“It’s a 9/11 thing.”
We’re all well-accustomed to hearing this rote justification as we stuff toiletries into a tiny Ziploc bag at airport security or question the aesthetic judgment behind the makeshift, gigantic cement pylons encircling downtown buildings. But here’s an unexpected use of this most 21st-century of mantras: The response above came from an escalator company representative explaining why the firm couldn’t give a reporter from Next American City information about their products’ energy use and pricing.
The industry has good cause to be cagey. These icons of modern ease are dinosaurs when it comes to energy efficiency. As Next American City reports, “[t]he national energy use of escalators is estimated at 2.6 billion kilowatt hours per year, equivalent to powering 375,000 houses.” That’s a lot of wattage for devices that keep draining electricity even when they’re not being used (which is much of the time).
There are some attempts to green escalators. Next American City notes the efforts of J. Dunlop Inc., which has applied for a patent on a design for a plastic elevator step whose lighter weight would require less energy than the current heavy aluminum versions.
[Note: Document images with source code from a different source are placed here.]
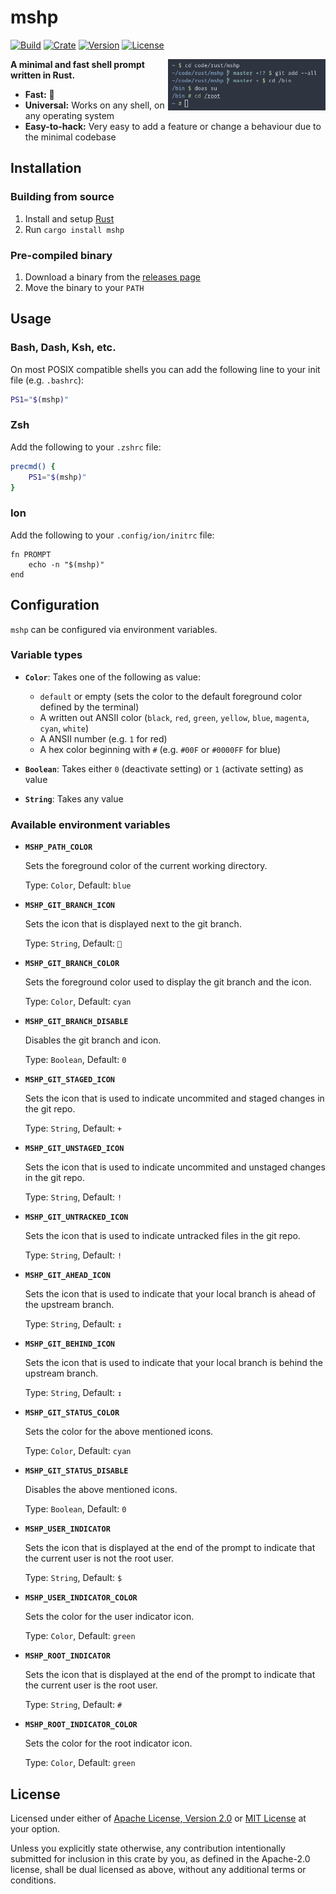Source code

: # mshp

[![Build](https://img.shields.io/github/workflow/status/yuqio/mshp/CI)](https://github.com/yuqio/mshp/actions)
[![Crate](https://img.shields.io/crates/v/mshp)](https://crates.io/crates/mshp)
[![Version](https://img.shields.io/github/v/release/yuqio/mshp?color=orange)](https://github.com/yuqio/mshp/releases)
[![License](https://img.shields.io/crates/l/mshp?color=yellow)](https://github.com/yuqio/mshp#license)

<img width="50%" align="right" src="screenshot.png" />

**A minimal and fast shell prompt written in Rust.**

- **Fast:** 🚀
- **Universal:** Works on any shell, on any operating system
- **Easy-to-hack:** Very easy to add a feature or change a behaviour due to the minimal codebase

## Installation

### Building from source

1. Install and setup [Rust](https://www.rust-lang.org)
2. Run `cargo install mshp`

### Pre-compiled binary

1. Download a binary from the [releases page](https://github.com/yuqio/mshp/releases)
2. Move the binary to your `PATH`

## Usage

### Bash, Dash, Ksh, etc.

On most POSIX compatible shells you can add the following line to your init file (e.g. `.bashrc`):

```sh
PS1="$(mshp)"
```

### Zsh

Add the following to your `.zshrc` file:

```zsh
precmd() {
    PS1="$(mshp)"
}
```

### Ion

Add the following to your `.config/ion/initrc` file:

```ion
fn PROMPT
    echo -n "$(mshp)"
end
```

## Configuration

`mshp` can be configured via environment variables.

### Variable types

- **`Color`**: Takes one of the following as value:

    - `default` or empty (sets the color to the default foreground color defined by the terminal)
    - A written out ANSII color (`black`, `red`, `green`, `yellow`, `blue`, `magenta`, `cyan`, `white`)
    - A ANSII number (e.g. `1` for red)
    - A hex color beginning with `#` (e.g. `#00F` or `#0000FF` for blue)

- **`Boolean`**: Takes either `0` (deactivate setting) or `1` (activate setting) as value

- **`String`**: Takes any value

### Available environment variables

- **`MSHP_PATH_COLOR`**

    Sets the foreground color of the current working directory.

    Type: `Color`, Default: `blue`

- **`MSHP_GIT_BRANCH_ICON`**

    Sets the icon that is displayed next to the git branch.

    Type: `String`, Default: ``

- **`MSHP_GIT_BRANCH_COLOR`**

    Sets the foreground color used to display the git branch and the icon.

    Type: `Color`, Default: `cyan`

- **`MSHP_GIT_BRANCH_DISABLE`**

    Disables the git branch and icon.

    Type: `Boolean`, Default: `0`

- **`MSHP_GIT_STAGED_ICON`**

    Sets the icon that is used to indicate uncommited and staged changes in the git repo.

    Type: `String`, Default: `+`

- **`MSHP_GIT_UNSTAGED_ICON`**

    Sets the icon that is used to indicate uncommited and unstaged changes in the git repo.

    Type: `String`, Default: `!`

- **`MSHP_GIT_UNTRACKED_ICON`**

    Sets the icon that is used to indicate untracked files in the git repo.

    Type: `String`, Default: `!`

- **`MSHP_GIT_AHEAD_ICON`**

    Sets the icon that is used to indicate that your local branch is ahead of the upstream branch.

    Type: `String`, Default: `↥`

- **`MSHP_GIT_BEHIND_ICON`**

    Sets the icon that is used to indicate that your local branch is behind the upstream branch.

    Type: `String`, Default: `↧`

- **`MSHP_GIT_STATUS_COLOR`**

    Sets the color for the above mentioned icons.

    Type: `Color`, Default: `cyan`

- **`MSHP_GIT_STATUS_DISABLE`**

    Disables the above mentioned icons.

    Type: `Boolean`, Default: `0`

- **`MSHP_USER_INDICATOR`**

    Sets the icon that is displayed at the end of the prompt to indicate that the current user is
    not the root user.

    Type: `String`, Default: `$`

- **`MSHP_USER_INDICATOR_COLOR`**

    Sets the color for the user indicator icon.

    Type: `Color`, Default: `green`

- **`MSHP_ROOT_INDICATOR`**

    Sets the icon that is displayed at the end of the prompt to indicate that the current user is
    the root user.

    Type: `String`, Default: `#`

- **`MSHP_ROOT_INDICATOR_COLOR`**

    Sets the color for the root indicator icon.

    Type: `Color`, Default: `green`

## License

Licensed under either of [Apache License, Version 2.0] or [MIT License] at your
option.

[Apache License, Version 2.0]: https://github.com/yuqio/parg/blob/master/LICENSE-APACHE
[MIT License]: https://github.com/yuqio/parg/blob/master/LICENSE-MIT

Unless you explicitly state otherwise, any contribution intentionally submitted
for inclusion in this crate by you, as defined in the Apache-2.0 license, shall
be dual licensed as above, without any additional terms or conditions.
The article does not make mention of “variable-speed escalators”—those that stay still or move very slowly until someone in need of a lift climbs aboard. New York City is in the midst of transitioning a handful of subway stations to this more energy-efficient version. But, as the New York Times reports, the escalators hit a few bumps on their inaugural voyages: only 22 of the 35 escalators slated to shift to variable speed at four stations were functioning properly by showtime on Monday.
An earlier piece announcing the initiative notes that such technology hasn’t yet been approved by the American Society of Mechanical Engineers. (New York City Transit had to get a work-around OK from state code enforcers for the experimental program.) The “sleep mode” or “intermittent operation” technology is used, however, in Europe, Asia, Canada, and Israel.
So perhaps that’s one greener option for stateside escalators in the future. Or, there’s always the other route: Take the stairs. As one mechanical engineer puts it to Next American City: "If you have a place like a mall, you could install an elevator for the elderly and the disabled and tell everyone else to take a walk. It’s not the kind of machine that you can make practical. Because it’s not."